Cravioto and Feigin first described vasculitis confined to the CNS over 65 years ago, delineating the classical histopathological features of the disorder, definitively describing it as a “diffuse disorder of the central nervous system with some focal accentuation” [1]. Calabrese and Mallek’s landmark study three decades later provided a lasting account of the clinical features, summarized the angiographic changes, and emphasised the recommendation for high dose corticosteroids and cytotoxic drugs, specifically cyclophosphamide, in therapy [2].
CNS vasculitis is characterized by inflammation within the wall of CNS blood vessels associated with destructive changes, occlusion and infarction. It is suggested that three histopathologic patterns of vasculitis may be distinguished, granulomatous, lymphocytic, and necrotizing, though the variability associated with ‘skip’ lesions makes it difficult to know whether multiple types might occur in a single patient [3]. In ‘secondary’ CNS vasculitis, the CNS becomes involved in a systemic vasculitic illness, such as microscopic polyarteritis, or systemic rheumatoid; these disorders will not be considered here. In primary (or ‘isolated’) CNS vasculitis, there is little or no overt systemic inflammation.
Clinical features
Many neurological features can occur, including headache, encephalopathy, cognitive change, generalized seizures, and focal neurological abnormalities, and the course may be acute or subacute, chronic, or relapsing and remitting [2, 4–9]. Curiously and thus far inexplicably, unilateral disease is well-described although unusual (in which, interestingly, even biopsy-proven disease seems not uncommonly to have unremarkable angiography, [10] likely related to the size of vessel affected and the resolution limits of angiography). Systemic features of inflammatory disease – fever, night sweats, oligoarthropathy, etc., may be present.

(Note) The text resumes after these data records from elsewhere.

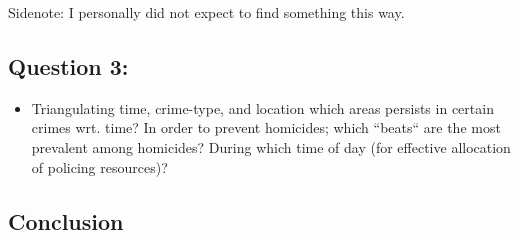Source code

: \documentclass[a4paper]{article}
\begin{document}
Sidenote: I personally did not expect to find something this way. 



\subsection{Question 3:}




\begin{itemize}
  \item Triangulating time, crime-type, and location which areas persists in certain crimes wrt. time?
In order to prevent homicides; which “beats“ are the most prevalent among homicides? During which time of day (for effective allocation of policing resources)? 
\end{itemize}







\subsection{Conclusion}
\end{document}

Notwithstanding the absence of any pathognomic clinical picture, three clinical patterns of presentation have been identified [11, 12] :-
- an acute or subacute encephalopathy, sometimes progressing to coma;
- a picture superficially resembling multiple sclerosis – a relapsing-remitting course, perhaps with an optic neuropathy and brain stem episodes, but also with other features less common in multiple sclerosis – seizures, severe headaches, encephalopathic episodes, or stroke-like episodes;
- intracranial mass lesion[s] [13] with headache, drowsiness, focal signs and raised intracranial pressure.

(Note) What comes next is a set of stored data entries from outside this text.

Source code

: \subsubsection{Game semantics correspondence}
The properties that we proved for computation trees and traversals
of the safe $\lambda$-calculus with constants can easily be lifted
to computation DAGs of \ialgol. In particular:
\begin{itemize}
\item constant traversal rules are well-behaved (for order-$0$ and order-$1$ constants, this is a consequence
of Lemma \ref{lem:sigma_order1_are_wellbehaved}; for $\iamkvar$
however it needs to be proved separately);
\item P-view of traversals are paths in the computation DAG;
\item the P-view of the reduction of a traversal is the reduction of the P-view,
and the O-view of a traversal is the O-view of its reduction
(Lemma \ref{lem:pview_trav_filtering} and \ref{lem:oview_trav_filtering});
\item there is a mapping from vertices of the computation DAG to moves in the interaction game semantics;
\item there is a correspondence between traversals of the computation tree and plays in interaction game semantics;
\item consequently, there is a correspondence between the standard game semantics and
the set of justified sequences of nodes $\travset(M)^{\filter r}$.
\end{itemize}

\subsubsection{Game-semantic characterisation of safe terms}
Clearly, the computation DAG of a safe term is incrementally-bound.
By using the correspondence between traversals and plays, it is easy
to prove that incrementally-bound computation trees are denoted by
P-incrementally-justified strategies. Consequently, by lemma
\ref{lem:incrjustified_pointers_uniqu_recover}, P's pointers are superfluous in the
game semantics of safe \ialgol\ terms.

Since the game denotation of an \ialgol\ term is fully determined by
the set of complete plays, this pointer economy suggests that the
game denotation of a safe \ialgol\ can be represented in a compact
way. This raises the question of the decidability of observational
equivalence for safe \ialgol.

These are far from specific to PCNSV but might usefully raise suspicion when an alternative explanation is not obvious.
Investigation
No blood, cerebrospinal fluid (CSF) or imaging investigations are specifically diagnostic of PCNSV, though many are abnormal. Anaemia (normochromic), neutrophilia, and raised plasma viscosity are common. The CSF is abnormal in approximately 75% of cases, and brain MRI in over 90% (not, notably, 100%), but neither shows changes that are unique to CNSV [14]. Efforts to develop specific MRI-based approaches for diagnosing cerebral vasculitis continue, including vessel wall imaging [15, 16] but none has yet withstood rigorous MR-neuropathological correlation [17, 18]. Still, biopsy-based correlative studies are beginning to advance the MRI recognition and diagnosis of PCNSV; abnormalities of vessel calibre, the presence of ischaemic insults of varying ages, a lack of respect for vascular territories, and the presence of some enhancement and inflammatory changes within the vessel wall can all inform MR scanning approaches [19].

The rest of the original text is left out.